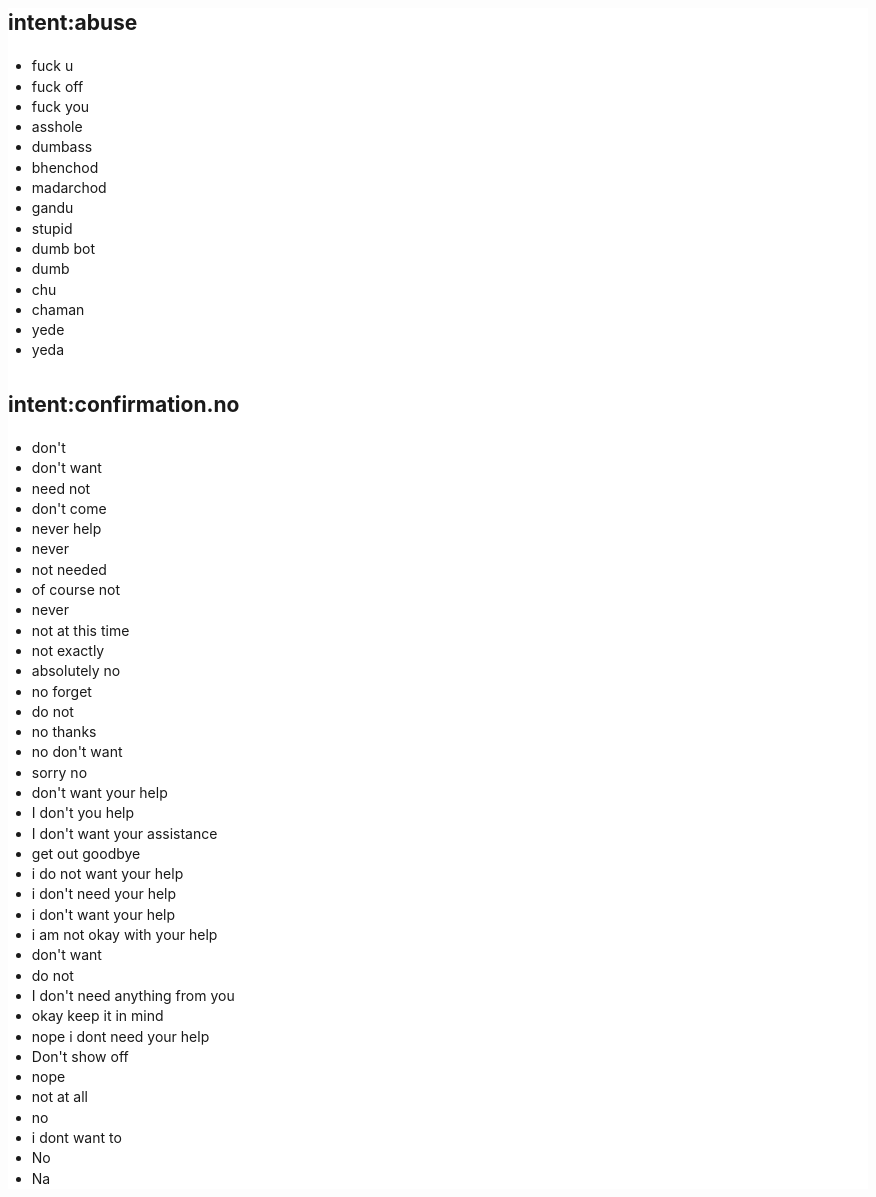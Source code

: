 ## intent:abuse
- fuck u
- fuck off
- fuck you
- asshole
- dumbass
- bhenchod
- madarchod
- gandu
- stupid
- dumb bot
- dumb
- chu
- chaman
- yede
- yeda

## intent:confirmation.no
- don't
- don't want
- need not
- don't come
- never help
- never
- not needed
- of course not
- never
- not at this time
- not exactly
- absolutely no
- no forget
- do not
- no thanks
- no don't want
- sorry no
- don't want your help
- I don't you help
- I don't want your assistance
- get out goodbye
- i do not want your help
- i don't need your help
- i don't want your help
- i am not okay with your help
- don't want
- do not
- I don't need anything from you
- okay keep it in mind
- nope i dont need your help
- Don't show off
- nope
- not at all
- no
- i dont want to
- No
- Na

____

Write out every line of the entries that holds the word "want".

- don't want
- no don't want
- don't want your help
- I don't want your assistance
- i do not want your help
- i don't want your help
- don't want
- i dont want to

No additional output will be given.